Due to his fast bowling style, Dennis suffered several stress fractures on his back which almost put him out of commission. But with the help of a strict fitness regime, he was able to get back on his feet and was better than ever before.
He retired back in 1984 when he held the world record for most Test wickets and had cemented his status as one of the most recognizable and renowned Australian sportsmen of all time. He was inducted into the ICC Cricket Hall of Fame on 17th December 2009.
Dennis Lillee Cricket Career
Dennis Lillee made his first-class debut at the age of 20, playing for the Western Australia team back in the 1969-70 season. He impressed a lot of people with his extraordinary pacing and skills. This marked the start of Dennis Lillee’s journey to greatness.
The following season of 1970-71, saw Lille’s debut in the Sixth Test at Adelaide in the Ashes series. He showed an immense level of skill and prowess but this was only the beginning of his journey. Lille played well in the following games but, during the following season, in their match series against the Rest of the World XI.
He began to destroy a batting lineup that included Garry Sobers, Clive Lloyd Rohan Kanhai, and Sunil Gavaskar which was no easy feat to accomplish, also earning him his career-best in an inning. He then continued to show more and more skill and prowess in the coming matches.
The price of Success
Due to his play style and tenacity, Lille had suffered various stress fractures in his back which almost put him out of commission for good. He underwent rigorous physiotherapy and with the help of sports scientist Frank Pyke, Lille was able to make a full recovery, though the injury led him to change how he bowled. Even with these changes, Lille did not let up and continued with his fast pace bowling.
Ashes to Ashes, dust to dust…
After recovering from his injury, Lille was then paired with Jeff Thomson, a New South Wales fast bowler. This marked the birth of a golden duo. With their relentless fast bowling style of play, these two would go on to lead their team to victory after victory.
Their notoriety increased immensely when the Sydney newspaper The Sunday Telegraph ran a photo of the duo with the caption “Ashes to Ashes, dust to dust, if Thomson doesn’t get ya, Lillee must” written underneath.
Lillie and his controversies
During a test match at the WACA Ground back in December 1979, between Australia and England, Lille stepped into the field with a bat made of Aluminium, which surprised and shocked many people.

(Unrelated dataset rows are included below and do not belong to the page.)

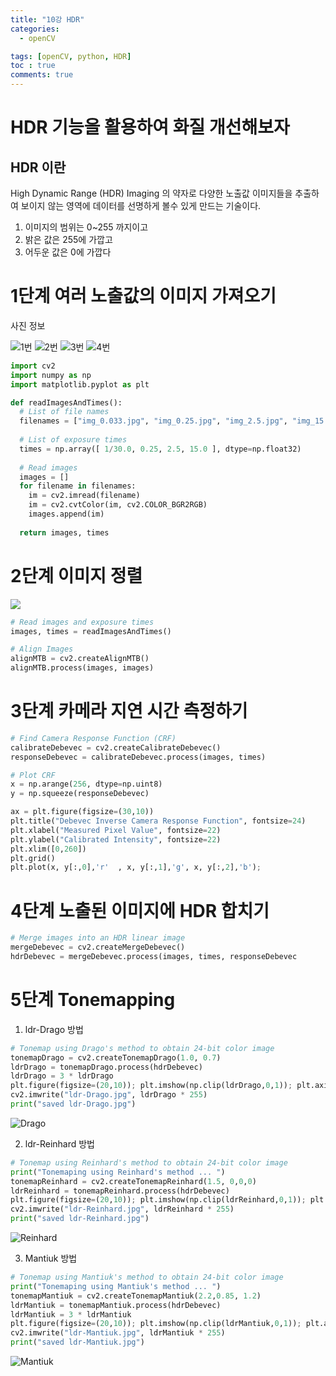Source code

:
 ```yaml
---
title: "10강 HDR"
categories:
  - openCV

tags: [openCV, python, HDR]
toc : true
comments: true
---
```


# HDR 기능을 활용하여 화질 개선해보자

## HDR 이란
High Dynamic Range (HDR) Imaging 의 약자로
다양한 노출값 이미지들을 추출하여 보이지 않는 영역에 데이터를 선명하게 볼수 있게 만드는 기술이다.

1. 이미지의 범위는 0~255 까지이고
2. 밝은 값은 255에 가깝고
3. 어두운 값은 0에 가깝다

# 1단계 여러 노출값의 이미지 가져오기

사진 정보

![1번](../../assets/img/OpenCV/openCV10%EA%B0%95_HDR/img_0.033.jpg)
![2번](../../assets/img/OpenCV/openCV10%EA%B0%95_HDR/img_0.25.jpg)
![3번](../../assets/img/OpenCV/openCV10%EA%B0%95_HDR/img_2.5.jpg)
![4번](../../assets/img/OpenCV/openCV10%EA%B0%95_HDR/img_15.jpg)


```python
import cv2
import numpy as np
import matplotlib.pyplot as plt

def readImagesAndTimes():
  # List of file names  
  filenames = ["img_0.033.jpg", "img_0.25.jpg", "img_2.5.jpg", "img_15.jpg"]
  
  # List of exposure times  
  times = np.array([ 1/30.0, 0.25, 2.5, 15.0 ], dtype=np.float32)
  
  # Read images 
  images = []
  for filename in filenames:
    im = cv2.imread(filename)
    im = cv2.cvtColor(im, cv2.COLOR_BGR2RGB)
    images.append(im)
  
  return images, times

```

# 2단계 이미지 정렬

![](../../assets/img/OpenCV/openCV10%EA%B0%95_HDR/aligned-unaligned-hdr-comparison.jpg)

```python
# Read images and exposure times
images, times = readImagesAndTimes()

# Align Images
alignMTB = cv2.createAlignMTB()
alignMTB.process(images, images)

```

# 3단계 카메라 지연 시간 측정하기

```python
# Find Camera Response Function (CRF)
calibrateDebevec = cv2.createCalibrateDebevec()
responseDebevec = calibrateDebevec.process(images, times)

# Plot CRF
x = np.arange(256, dtype=np.uint8)
y = np.squeeze(responseDebevec)

ax = plt.figure(figsize=(30,10))
plt.title("Debevec Inverse Camera Response Function", fontsize=24)
plt.xlabel("Measured Pixel Value", fontsize=22)
plt.ylabel("Calibrated Intensity", fontsize=22)
plt.xlim([0,260])
plt.grid()
plt.plot(x, y[:,0],'r'  , x, y[:,1],'g', x, y[:,2],'b');

```


# 4단계 노출된 이미지에 HDR 합치기

```python
# Merge images into an HDR linear image
mergeDebevec = cv2.createMergeDebevec()
hdrDebevec = mergeDebevec.process(images, times, responseDebevec

```

# 5단계 Tonemapping 
1. ldr-Drago 방법
```python
# Tonemap using Drago's method to obtain 24-bit color image
tonemapDrago = cv2.createTonemapDrago(1.0, 0.7)
ldrDrago = tonemapDrago.process(hdrDebevec)
ldrDrago = 3 * ldrDrago
plt.figure(figsize=(20,10)); plt.imshow(np.clip(ldrDrago,0,1)); plt.axis('off');
cv2.imwrite("ldr-Drago.jpg", ldrDrago * 255)
print("saved ldr-Drago.jpg")
```

![Drago](../../assets/img/OpenCV/openCV10%EA%B0%95_HDR/ldr-Drago.jpg)

2. ldr-Reinhard 방법
```python
# Tonemap using Reinhard's method to obtain 24-bit color image
print("Tonemaping using Reinhard's method ... ")
tonemapReinhard = cv2.createTonemapReinhard(1.5, 0,0,0)
ldrReinhard = tonemapReinhard.process(hdrDebevec)
plt.figure(figsize=(20,10)); plt.imshow(np.clip(ldrReinhard,0,1)); plt.axis('off');
cv2.imwrite("ldr-Reinhard.jpg", ldrReinhard * 255)
print("saved ldr-Reinhard.jpg")
```
![Reinhard](../../assets/img/OpenCV/openCV10%EA%B0%95_HDR/ldr-Reinhard.jpg)

3. Mantiuk 방법
``` python
# Tonemap using Mantiuk's method to obtain 24-bit color image
print("Tonemaping using Mantiuk's method ... ")
tonemapMantiuk = cv2.createTonemapMantiuk(2.2,0.85, 1.2)
ldrMantiuk = tonemapMantiuk.process(hdrDebevec)
ldrMantiuk = 3 * ldrMantiuk
plt.figure(figsize=(20,10)); plt.imshow(np.clip(ldrMantiuk,0,1)); plt.axis('off');
cv2.imwrite("ldr-Mantiuk.jpg", ldrMantiuk * 255)
print("saved ldr-Mantiuk.jpg")

```

![Mantiuk](../../assets/img/OpenCV/openCV10%EA%B0%95_HDR/ldr-Mantiuk.jpg)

Back then there were no rules regarding the use of Aluminium bats but as the game went on, he earned the ire of his captain and that of England’s captain. After a long discussion, Lille was made to change his bat, which he did so reluctantly.
Another controversy that surrounded Lille was when he made a bet with Rod Marsh on their match against England during Australia’s tour of England back in 1981. Australia was the favored to win and during the break, the bookmakers at the ground showed the odds of 500-1 against England to the players.
The two men decided to make a joke out of it and decided to place bets against their team. Though many speculated that this had affected their play, many others did not believe so. Both the players were not punished but these actions have been subject to re-examination.